BRIEF.
In the entries that follow, the first line to write out is the one containing "(v00) - p036", and the last is the one containing "(v00) - p037". Reproduce that stretch exactly, with nothing before or after it.

DATASET RECORDS.
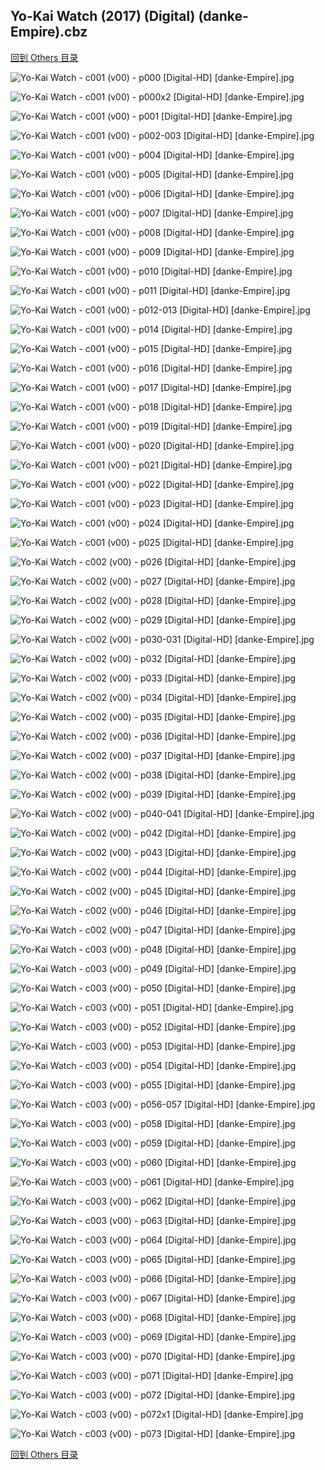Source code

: ## Yo-Kai Watch (2017) (Digital) (danke-Empire).cbz


[回到 Others 目录](https://github.com/alicewish/markdown/blob/master/series/Others.md)


![Yo-Kai Watch - c001 (v00) - p000 [Digital-HD] [danke-Empire].jpg](https://wx1.sinaimg.cn/large/6a9fdecagy1fm8y8u3yntj21j82cw7wj.jpg)

![Yo-Kai Watch - c001 (v00) - p000x2 [Digital-HD] [danke-Empire].jpg](https://wx1.sinaimg.cn/large/6a9fdecagy1fm8y8xs0fzj21j82cw7g1.jpg)

![Yo-Kai Watch - c001 (v00) - p001 [Digital-HD] [danke-Empire].jpg](https://wx1.sinaimg.cn/large/6a9fdecagy1fm8y922j3hj21j82cwb29.jpg)

![Yo-Kai Watch - c001 (v00) - p002-003 [Digital-HD] [danke-Empire].jpg](https://wx1.sinaimg.cn/large/6a9fdecagy1fm8y99c09pj21kw17q4qq.jpg)

![Yo-Kai Watch - c001 (v00) - p004 [Digital-HD] [danke-Empire].jpg](https://wx1.sinaimg.cn/large/6a9fdecagy1fm8y9i5cw3j21j82cwu0x.jpg)

![Yo-Kai Watch - c001 (v00) - p005 [Digital-HD] [danke-Empire].jpg](https://wx1.sinaimg.cn/large/6a9fdecagy1fm8y9o3xasj21j82cwu0y.jpg)

![Yo-Kai Watch - c001 (v00) - p006 [Digital-HD] [danke-Empire].jpg](https://wx1.sinaimg.cn/large/6a9fdecagy1fm8y9t8m38j21j82cw4qq.jpg)

![Yo-Kai Watch - c001 (v00) - p007 [Digital-HD] [danke-Empire].jpg](https://wx1.sinaimg.cn/large/6a9fdecagy1fm8y9xx4zfj21j82cwx6p.jpg)

![Yo-Kai Watch - c001 (v00) - p008 [Digital-HD] [danke-Empire].jpg](https://wx1.sinaimg.cn/large/6a9fdecagy1fm8ya330n4j21j82cwhdu.jpg)

![Yo-Kai Watch - c001 (v00) - p009 [Digital-HD] [danke-Empire].jpg](https://wx1.sinaimg.cn/large/6a9fdecagy1fm8ya94hb2j21j82cwnpe.jpg)

![Yo-Kai Watch - c001 (v00) - p010 [Digital-HD] [danke-Empire].jpg](https://wx1.sinaimg.cn/large/6a9fdecagy1fm8yafr1nbj21j82cw1kz.jpg)

![Yo-Kai Watch - c001 (v00) - p011 [Digital-HD] [danke-Empire].jpg](https://wx1.sinaimg.cn/large/6a9fdecagy1fm8yame63bj21j82cw7wj.jpg)

![Yo-Kai Watch - c001 (v00) - p012-013 [Digital-HD] [danke-Empire].jpg](https://wx1.sinaimg.cn/large/6a9fdecagy1fm8yaug5q1j21kw17qhdw.jpg)

![Yo-Kai Watch - c001 (v00) - p014 [Digital-HD] [danke-Empire].jpg](https://wx1.sinaimg.cn/large/6a9fdecagy1fm8yb4bna0j21j82cwu0x.jpg)

![Yo-Kai Watch - c001 (v00) - p015 [Digital-HD] [danke-Empire].jpg](https://wx1.sinaimg.cn/large/6a9fdecagy1fm8yb93r1fj21j82cwx6p.jpg)

![Yo-Kai Watch - c001 (v00) - p016 [Digital-HD] [danke-Empire].jpg](https://wx1.sinaimg.cn/large/6a9fdecagy1fm8ybfdh5zj21j82cwnpe.jpg)

![Yo-Kai Watch - c001 (v00) - p017 [Digital-HD] [danke-Empire].jpg](https://wx1.sinaimg.cn/large/6a9fdecagy1fm8yby3bvzj21j82cwx6p.jpg)

![Yo-Kai Watch - c001 (v00) - p018 [Digital-HD] [danke-Empire].jpg](https://wx1.sinaimg.cn/large/6a9fdecagy1fm8yc2gva4j21j82cwqv5.jpg)

![Yo-Kai Watch - c001 (v00) - p019 [Digital-HD] [danke-Empire].jpg](https://wx1.sinaimg.cn/large/6a9fdecagy1fm8yc7xhckj21j82cwx6p.jpg)

![Yo-Kai Watch - c001 (v00) - p020 [Digital-HD] [danke-Empire].jpg](https://wx1.sinaimg.cn/large/6a9fdecagy1fm8ycd64w5j21j82cw1ky.jpg)

![Yo-Kai Watch - c001 (v00) - p021 [Digital-HD] [danke-Empire].jpg](https://wx1.sinaimg.cn/large/6a9fdecagy1fm8ycis647j21j82cwx6p.jpg)

![Yo-Kai Watch - c001 (v00) - p022 [Digital-HD] [danke-Empire].jpg](https://wx1.sinaimg.cn/large/6a9fdecagy1fm8ycoqdamj21j82cwhdu.jpg)

![Yo-Kai Watch - c001 (v00) - p023 [Digital-HD] [danke-Empire].jpg](https://wx1.sinaimg.cn/large/6a9fdecagy1fm8ycti1cqj21j82cw4qq.jpg)

![Yo-Kai Watch - c001 (v00) - p024 [Digital-HD] [danke-Empire].jpg](https://wx1.sinaimg.cn/large/6a9fdecagy1fm8ycyqk8yj21j82cw7wi.jpg)

![Yo-Kai Watch - c001 (v00) - p025 [Digital-HD] [danke-Empire].jpg](https://wx1.sinaimg.cn/large/6a9fdecagy1fm8yd29ndcj21j82cwqh5.jpg)

![Yo-Kai Watch - c002 (v00) - p026 [Digital-HD] [danke-Empire].jpg](https://wx1.sinaimg.cn/large/6a9fdecagy1fm8yd71kbxj21j82cwu0x.jpg)

![Yo-Kai Watch - c002 (v00) - p027 [Digital-HD] [danke-Empire].jpg](https://wx1.sinaimg.cn/large/6a9fdecagy1fm8ydc3yl9j21j82cwnpe.jpg)

![Yo-Kai Watch - c002 (v00) - p028 [Digital-HD] [danke-Empire].jpg](https://wx1.sinaimg.cn/large/6a9fdecagy1fm8ydiev4vj21j82cw1kz.jpg)

![Yo-Kai Watch - c002 (v00) - p029 [Digital-HD] [danke-Empire].jpg](https://wx1.sinaimg.cn/large/6a9fdecagy1fm8ydnpu8uj21j82cw7wi.jpg)

![Yo-Kai Watch - c002 (v00) - p030-031 [Digital-HD] [danke-Empire].jpg](https://wx1.sinaimg.cn/large/6a9fdecagy1fm8ydub0c7j21kw17qu0z.jpg)

![Yo-Kai Watch - c002 (v00) - p032 [Digital-HD] [danke-Empire].jpg](https://wx1.sinaimg.cn/large/6a9fdecagy1fm8ydzcjihj21j82cw7wi.jpg)

![Yo-Kai Watch - c002 (v00) - p033 [Digital-HD] [danke-Empire].jpg](https://wx1.sinaimg.cn/large/6a9fdecagy1fm8ye40qhrj21j82cwu0x.jpg)

![Yo-Kai Watch - c002 (v00) - p034 [Digital-HD] [danke-Empire].jpg](https://wx1.sinaimg.cn/large/6a9fdecagy1fm8yea5n92j21j82cw4qq.jpg)

![Yo-Kai Watch - c002 (v00) - p035 [Digital-HD] [danke-Empire].jpg](https://wx1.sinaimg.cn/large/6a9fdecagy1fm8yefo13hj21j82cw7wi.jpg)

![Yo-Kai Watch - c002 (v00) - p036 [Digital-HD] [danke-Empire].jpg](https://wx1.sinaimg.cn/large/6a9fdecagy1fm8yekykugj21j82cwe82.jpg)

![Yo-Kai Watch - c002 (v00) - p037 [Digital-HD] [danke-Empire].jpg](https://wx1.sinaimg.cn/large/6a9fdecagy1fm8yeqqrptj21j82cw4qq.jpg)

![Yo-Kai Watch - c002 (v00) - p038 [Digital-HD] [danke-Empire].jpg](https://wx1.sinaimg.cn/large/6a9fdecagy1fm8yewex4ej21j82cwe82.jpg)

![Yo-Kai Watch - c002 (v00) - p039 [Digital-HD] [danke-Empire].jpg](https://wx1.sinaimg.cn/large/6a9fdecagy1fm8yf1fdfoj21j82cw4qq.jpg)

![Yo-Kai Watch - c002 (v00) - p040-041 [Digital-HD] [danke-Empire].jpg](https://wx1.sinaimg.cn/large/6a9fdecagy1fm8yf75bu8j21kw17qe82.jpg)

![Yo-Kai Watch - c002 (v00) - p042 [Digital-HD] [danke-Empire].jpg](https://wx1.sinaimg.cn/large/6a9fdecagy1fm8yfch6uwj21j82cwb2a.jpg)

![Yo-Kai Watch - c002 (v00) - p043 [Digital-HD] [danke-Empire].jpg](https://wx1.sinaimg.cn/large/6a9fdecagy1fm8yflj965j21j82cwqv5.jpg)

![Yo-Kai Watch - c002 (v00) - p044 [Digital-HD] [danke-Empire].jpg](https://wx1.sinaimg.cn/large/6a9fdecagy1fm8yfr99auj21j82cwx6p.jpg)

![Yo-Kai Watch - c002 (v00) - p045 [Digital-HD] [danke-Empire].jpg](https://wx1.sinaimg.cn/large/6a9fdecagy1fm8yfy0qb4j21j82cwb2a.jpg)

![Yo-Kai Watch - c002 (v00) - p046 [Digital-HD] [danke-Empire].jpg](https://wx1.sinaimg.cn/large/6a9fdecagy1fm8yg3dp32j21j82cw4qq.jpg)

![Yo-Kai Watch - c002 (v00) - p047 [Digital-HD] [danke-Empire].jpg](https://wx1.sinaimg.cn/large/6a9fdecagy1fm8yg70fmdj21j82cwnbc.jpg)

![Yo-Kai Watch - c003 (v00) - p048 [Digital-HD] [danke-Empire].jpg](https://wx1.sinaimg.cn/large/6a9fdecagy1fm8ygc097zj21j82cwu0x.jpg)

![Yo-Kai Watch - c003 (v00) - p049 [Digital-HD] [danke-Empire].jpg](https://wx1.sinaimg.cn/large/6a9fdecagy1fm8ygigw2jj21j82cw1kz.jpg)

![Yo-Kai Watch - c003 (v00) - p050 [Digital-HD] [danke-Empire].jpg](https://wx1.sinaimg.cn/large/6a9fdecagy1fm8ygonfzej21j82cwhdu.jpg)

![Yo-Kai Watch - c003 (v00) - p051 [Digital-HD] [danke-Empire].jpg](https://wx1.sinaimg.cn/large/6a9fdecagy1fm8ygt66y8j21j82cw1kx.jpg)

![Yo-Kai Watch - c003 (v00) - p052 [Digital-HD] [danke-Empire].jpg](https://wx1.sinaimg.cn/large/6a9fdecagy1fm8ygy3q73j21j82cw4qq.jpg)

![Yo-Kai Watch - c003 (v00) - p053 [Digital-HD] [danke-Empire].jpg](https://wx1.sinaimg.cn/large/6a9fdecagy1fm8yh369nij21j82cw1ky.jpg)

![Yo-Kai Watch - c003 (v00) - p054 [Digital-HD] [danke-Empire].jpg](https://wx1.sinaimg.cn/large/6a9fdecagy1fm8yh88pf5j21j82cwx6p.jpg)

![Yo-Kai Watch - c003 (v00) - p055 [Digital-HD] [danke-Empire].jpg](https://wx1.sinaimg.cn/large/6a9fdecagy1fm8yhdjor7j21j82cw4qq.jpg)

![Yo-Kai Watch - c003 (v00) - p056-057 [Digital-HD] [danke-Empire].jpg](https://wx1.sinaimg.cn/large/6a9fdecagy1fm8yhkmk3oj21kw17qb2b.jpg)

![Yo-Kai Watch - c003 (v00) - p058 [Digital-HD] [danke-Empire].jpg](https://wx1.sinaimg.cn/large/6a9fdecagy1fm8yhpf5mgj21j82cwqv5.jpg)

![Yo-Kai Watch - c003 (v00) - p059 [Digital-HD] [danke-Empire].jpg](https://wx1.sinaimg.cn/large/6a9fdecagy1fm8yi2dz34j21j82cwu0y.jpg)

![Yo-Kai Watch - c003 (v00) - p060 [Digital-HD] [danke-Empire].jpg](https://wx1.sinaimg.cn/large/6a9fdecagy1fm8yi964laj21j82cwb2a.jpg)

![Yo-Kai Watch - c003 (v00) - p061 [Digital-HD] [danke-Empire].jpg](https://wx1.sinaimg.cn/large/6a9fdecagy1fm8yifnw3fj21j82cwkjm.jpg)

![Yo-Kai Watch - c003 (v00) - p062 [Digital-HD] [danke-Empire].jpg](https://wx1.sinaimg.cn/large/6a9fdecagy1fm8yikqc0sj21j82cwqv5.jpg)

![Yo-Kai Watch - c003 (v00) - p063 [Digital-HD] [danke-Empire].jpg](https://wx1.sinaimg.cn/large/6a9fdecagy1fm8yiqg8iuj21j82cw7wi.jpg)

![Yo-Kai Watch - c003 (v00) - p064 [Digital-HD] [danke-Empire].jpg](https://wx1.sinaimg.cn/large/6a9fdecagy1fm8yiynbg4j21j82cw4qq.jpg)

![Yo-Kai Watch - c003 (v00) - p065 [Digital-HD] [danke-Empire].jpg](https://wx1.sinaimg.cn/large/6a9fdecagy1fm8yj3rpxxj21j82cw1ky.jpg)

![Yo-Kai Watch - c003 (v00) - p066 [Digital-HD] [danke-Empire].jpg](https://wx1.sinaimg.cn/large/6a9fdecagy1fm8yj9254tj21j82cw1ky.jpg)

![Yo-Kai Watch - c003 (v00) - p067 [Digital-HD] [danke-Empire].jpg](https://wx1.sinaimg.cn/large/6a9fdecagy1fm8yjfy815j21j82cw1ky.jpg)

![Yo-Kai Watch - c003 (v00) - p068 [Digital-HD] [danke-Empire].jpg](https://wx1.sinaimg.cn/large/6a9fdecagy1fm8yjl3i5gj21j82cwb2a.jpg)

![Yo-Kai Watch - c003 (v00) - p069 [Digital-HD] [danke-Empire].jpg](https://wx1.sinaimg.cn/large/6a9fdecagy1fm8yjoyjizj21j82cwao8.jpg)

![Yo-Kai Watch - c003 (v00) - p070 [Digital-HD] [danke-Empire].jpg](https://wx1.sinaimg.cn/large/6a9fdecagy1fm8yjvpho5j21j82cw7wj.jpg)

![Yo-Kai Watch - c003 (v00) - p071 [Digital-HD] [danke-Empire].jpg](https://wx1.sinaimg.cn/large/6a9fdecagy1fm8yk101qyj21j82cwb2a.jpg)

![Yo-Kai Watch - c003 (v00) - p072 [Digital-HD] [danke-Empire].jpg](https://wx1.sinaimg.cn/large/6a9fdecagy1fm8yk6shcdj21j82cwhdu.jpg)

![Yo-Kai Watch - c003 (v00) - p072x1 [Digital-HD] [danke-Empire].jpg](https://wx1.sinaimg.cn/large/6a9fdecagy1fm8ykai2abj21j82cwtkj.jpg)

![Yo-Kai Watch - c003 (v00) - p073 [Digital-HD] [danke-Empire].jpg](https://wx1.sinaimg.cn/large/6a9fdecagy1fm8ykewmm4j21j82cwe81.jpg)

[回到 Others 目录](https://github.com/alicewish/markdown/blob/master/series/Others.md)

ANSWER TO THIS TASK.
![Yo-Kai Watch - c002 (v00) - p036 [Digital-HD] [danke-Empire].jpg](https://wx1.sinaimg.cn/large/6a9fdecagy1fm8yekykugj21j82cwe82.jpg)

![Yo-Kai Watch - c002 (v00) - p037 [Digital-HD] [danke-Empire].jpg](https://wx1.sinaimg.cn/large/6a9fdecagy1fm8yeqqrptj21j82cw4qq.jpg)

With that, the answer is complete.